**What the exercise asks**
Exclude all images and print the entries below exactly.

**Dataset entries**
--- START ---

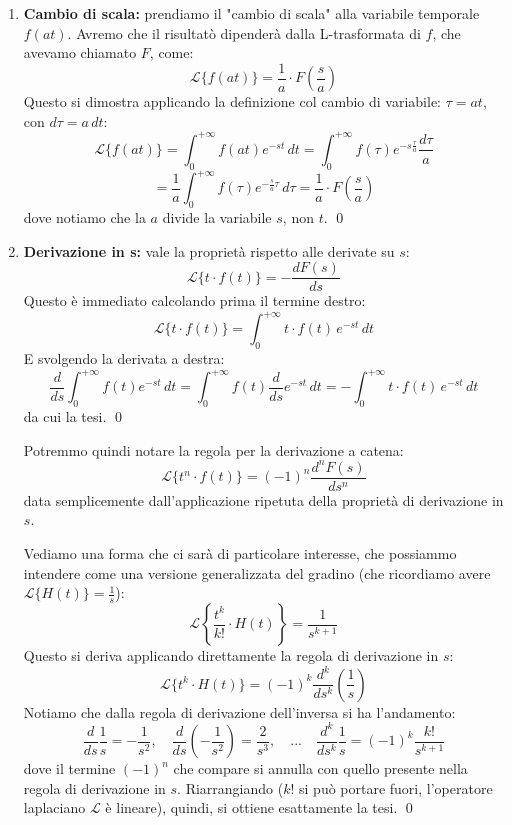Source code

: \documentclass[a4paper,11pt]{article}
\begin{document}
\begin{enumerate}
	\item \textbf{Cambio di scala:} prendiamo il "cambio di scala" alla variabile temporale $f(at)$. Avremo che il risultatò dipenderà dalla L-trasformata di $f$, che avevamo chiamato $F$, come:
		$$
			\mathcal{L}\{f(at)\} = \frac{1}{a} \cdot F\left(\frac{s}{a}\right) 
		$$
		Questo si dimostra applicando la definizione col cambio di variabile: $\tau = at$, con $d\tau = a \, dt$:
		$$
		\mathcal{L}\{f(at) \} = \int_0^{+ \infty} f(at) e^{-st} \, dt = \int_0^{+ \infty} f(\tau) e^{-s \frac{\tau}{a}} \frac{d\tau}{a}
		$$
		$$
		= \frac{1}{a} \int_0^{+ \infty} f(\tau) e^{-\frac{s}{a} \tau} \, d\tau = \frac{1}{a} \cdot F\left( \frac{s}{a} \right)
		$$
		dove notiamo che la $a$ divide la variabile $s$, non $t$. \qed
	\item \textbf{Derivazione in s:} vale la proprietà rispetto alle derivate su $s$:
		$$
			\mathcal{L}\{t \cdot f(t)\} = - \frac{d F(s)}{ds}
		$$
		Questo è immediato calcolando prima il termine destro:
		$$
			\mathcal{L}\{t \cdot f(t)\} = \int_0^{+\infty} t \cdot f(t) \, e^{-st} \, dt
		$$
		E svolgendo la derivata a destra:
		$$
			\frac{d}{ds} \int_0^{+\infty} f(t) e^{-st} \, dt = \int_0^{+\infty} f(t) \frac{d}{ds}e^{-st} \, dt = -\int_0^{+\infty} t \cdot f(t) \, e^{-st} \, dt
		$$ 
		da cui la tesi. \qed

		Potremmo quindi notare la regola per la derivazione a catena:
		$$
			\mathcal{L}\{t^n \cdot f(t)\} = (-1)^n \frac{d^n F(s)}{ds^n}
		$$
		data semplicemente dall'applicazione ripetuta della proprietà di derivazione in $s$.
		
		Vediamo una forma che ci sarà di particolare interesse, che possiammo intendere come una versione generalizzata del gradino (che ricordiamo avere $\mathcal{L}\{H(t)\} = \frac{1}{s}$):
		$$
		\mathcal{L}\left\{ \frac{t^k}{k!} \cdot H(t) \right\} = \frac{1}{s^{k + 1}}
		$$
		Questo si deriva applicando direttamente la regola di derivazione in $s$:
		$$
		\mathcal{L} \{ t^k \cdot H(t) \} = (-1)^k \frac{d^k}{ds^k} \left( \frac{1}{s} \right)
		$$
		Notiamo che dalla regola di derivazione dell'inversa si ha l'andamento:
		$$
		\frac{d}{ds} \frac{1}{s} = - \frac{1}{s^2}, \quad \frac{d}{ds} \left( -\frac{1}{s^2} \right) = \frac{2}{s^3}, \quad ... \quad \frac{d^k}{ds^k} \frac{1}{s} = (-1)^k \frac{k!}{s^{k + 1}} 
		$$
		dove il termine $(-1)^n$ che compare si annulla con quello presente nella regola di derivazione in $s$.
		Riarrangiando ($k!$ si può portare fuori, l'operatore laplaciano $\mathcal{L}$ è lineare), quindi, si ottiene esattamente la tesi. \qed
		

\end{enumerate}
\end{document}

--- END ---

**Reply**
Source code

: \documentclass[a4paper,11pt]{article}
\begin{document}
\begin{enumerate}
	\item \textbf{Cambio di scala:} prendiamo il "cambio di scala" alla variabile temporale $f(at)$. Avremo che il risultatò dipenderà dalla L-trasformata di $f$, che avevamo chiamato $F$, come:
		$$
			\mathcal{L}\{f(at)\} = \frac{1}{a} \cdot F\left(\frac{s}{a}\right) 
		$$
		Questo si dimostra applicando la definizione col cambio di variabile: $\tau = at$, con $d\tau = a \, dt$:
		$$
		\mathcal{L}\{f(at) \} = \int_0^{+ \infty} f(at) e^{-st} \, dt = \int_0^{+ \infty} f(\tau) e^{-s \frac{\tau}{a}} \frac{d\tau}{a}
		$$
		$$
		= \frac{1}{a} \int_0^{+ \infty} f(\tau) e^{-\frac{s}{a} \tau} \, d\tau = \frac{1}{a} \cdot F\left( \frac{s}{a} \right)
		$$
		dove notiamo che la $a$ divide la variabile $s$, non $t$. \qed
	\item \textbf{Derivazione in s:} vale la proprietà rispetto alle derivate su $s$:
		$$
			\mathcal{L}\{t \cdot f(t)\} = - \frac{d F(s)}{ds}
		$$
		Questo è immediato calcolando prima il termine destro:
		$$
			\mathcal{L}\{t \cdot f(t)\} = \int_0^{+\infty} t \cdot f(t) \, e^{-st} \, dt
		$$
		E svolgendo la derivata a destra:
		$$
			\frac{d}{ds} \int_0^{+\infty} f(t) e^{-st} \, dt = \int_0^{+\infty} f(t) \frac{d}{ds}e^{-st} \, dt = -\int_0^{+\infty} t \cdot f(t) \, e^{-st} \, dt
		$$ 
		da cui la tesi. \qed

		Potremmo quindi notare la regola per la derivazione a catena:
		$$
			\mathcal{L}\{t^n \cdot f(t)\} = (-1)^n \frac{d^n F(s)}{ds^n}
		$$
		data semplicemente dall'applicazione ripetuta della proprietà di derivazione in $s$.
		
		Vediamo una forma che ci sarà di particolare interesse, che possiammo intendere come una versione generalizzata del gradino (che ricordiamo avere $\mathcal{L}\{H(t)\} = \frac{1}{s}$):
		$$
		\mathcal{L}\left\{ \frac{t^k}{k!} \cdot H(t) \right\} = \frac{1}{s^{k + 1}}
		$$
		Questo si deriva applicando direttamente la regola di derivazione in $s$:
		$$
		\mathcal{L} \{ t^k \cdot H(t) \} = (-1)^k \frac{d^k}{ds^k} \left( \frac{1}{s} \right)
		$$
		Notiamo che dalla regola di derivazione dell'inversa si ha l'andamento:
		$$
		\frac{d}{ds} \frac{1}{s} = - \frac{1}{s^2}, \quad \frac{d}{ds} \left( -\frac{1}{s^2} \right) = \frac{2}{s^3}, \quad ... \quad \frac{d^k}{ds^k} \frac{1}{s} = (-1)^k \frac{k!}{s^{k + 1}} 
		$$
		dove il termine $(-1)^n$ che compare si annulla con quello presente nella regola di derivazione in $s$.
		Riarrangiando ($k!$ si può portare fuori, l'operatore laplaciano $\mathcal{L}$ è lineare), quindi, si ottiene esattamente la tesi. \qed
		

\end{enumerate}
\end{document}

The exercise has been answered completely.